START Data for analysis

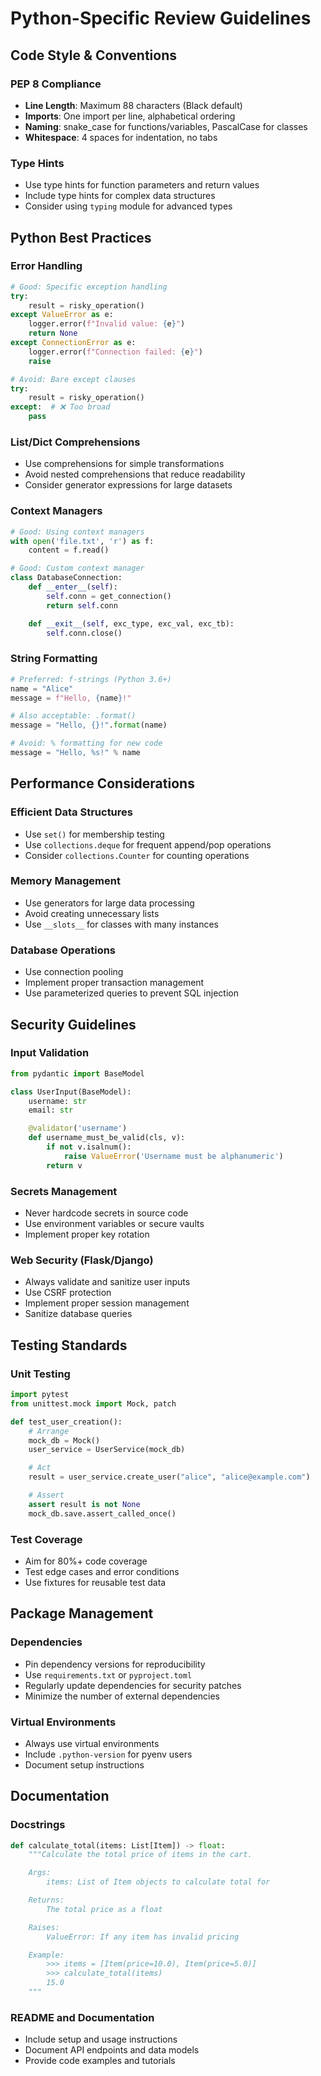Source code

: # Python-Specific Review Guidelines

## Code Style & Conventions

### PEP 8 Compliance
- **Line Length**: Maximum 88 characters (Black default)
- **Imports**: One import per line, alphabetical ordering
- **Naming**: snake_case for functions/variables, PascalCase for classes
- **Whitespace**: 4 spaces for indentation, no tabs

### Type Hints
- Use type hints for function parameters and return values
- Include type hints for complex data structures
- Consider using `typing` module for advanced types

## Python Best Practices

### Error Handling
```python
# Good: Specific exception handling
try:
    result = risky_operation()
except ValueError as e:
    logger.error(f"Invalid value: {e}")
    return None
except ConnectionError as e:
    logger.error(f"Connection failed: {e}")
    raise
```

```python
# Avoid: Bare except clauses
try:
    result = risky_operation()
except:  # ❌ Too broad
    pass
```

### List/Dict Comprehensions
- Use comprehensions for simple transformations
- Avoid nested comprehensions that reduce readability
- Consider generator expressions for large datasets

### Context Managers
```python
# Good: Using context managers
with open('file.txt', 'r') as f:
    content = f.read()

# Good: Custom context manager
class DatabaseConnection:
    def __enter__(self):
        self.conn = get_connection()
        return self.conn

    def __exit__(self, exc_type, exc_val, exc_tb):
        self.conn.close()
```

### String Formatting
```python
# Preferred: f-strings (Python 3.6+)
name = "Alice"
message = f"Hello, {name}!"

# Also acceptable: .format()
message = "Hello, {}!".format(name)

# Avoid: % formatting for new code
message = "Hello, %s!" % name
```

## Performance Considerations

### Efficient Data Structures
- Use `set()` for membership testing
- Use `collections.deque` for frequent append/pop operations
- Consider `collections.Counter` for counting operations

### Memory Management
- Use generators for large data processing
- Avoid creating unnecessary lists
- Use `__slots__` for classes with many instances

### Database Operations
- Use connection pooling
- Implement proper transaction management
- Use parameterized queries to prevent SQL injection

## Security Guidelines

### Input Validation
```python
from pydantic import BaseModel

class UserInput(BaseModel):
    username: str
    email: str

    @validator('username')
    def username_must_be_valid(cls, v):
        if not v.isalnum():
            raise ValueError('Username must be alphanumeric')
        return v
```

### Secrets Management
- Never hardcode secrets in source code
- Use environment variables or secure vaults
- Implement proper key rotation

### Web Security (Flask/Django)
- Always validate and sanitize user inputs
- Use CSRF protection
- Implement proper session management
- Sanitize database queries

## Testing Standards

### Unit Testing
```python
import pytest
from unittest.mock import Mock, patch

def test_user_creation():
    # Arrange
    mock_db = Mock()
    user_service = UserService(mock_db)

    # Act
    result = user_service.create_user("alice", "alice@example.com")

    # Assert
    assert result is not None
    mock_db.save.assert_called_once()
```

### Test Coverage
- Aim for 80%+ code coverage
- Test edge cases and error conditions
- Use fixtures for reusable test data

## Package Management

### Dependencies
- Pin dependency versions for reproducibility
- Use `requirements.txt` or `pyproject.toml`
- Regularly update dependencies for security patches
- Minimize the number of external dependencies

### Virtual Environments
- Always use virtual environments
- Include `.python-version` for pyenv users
- Document setup instructions

## Documentation

### Docstrings
```python
def calculate_total(items: List[Item]) -> float:
    """Calculate the total price of items in the cart.

    Args:
        items: List of Item objects to calculate total for

    Returns:
        The total price as a float

    Raises:
        ValueError: If any item has invalid pricing

    Example:
        >>> items = [Item(price=10.0), Item(price=5.0)]
        >>> calculate_total(items)
        15.0
    """
```

### README and Documentation
- Include setup and usage instructions
- Document API endpoints and data models
- Provide code examples and tutorials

END Data for analysis

**About this exercise**. Show all lines from the entries that hold "setup".

**Expected answer**.
- Document setup instructions
- Include setup and usage instructions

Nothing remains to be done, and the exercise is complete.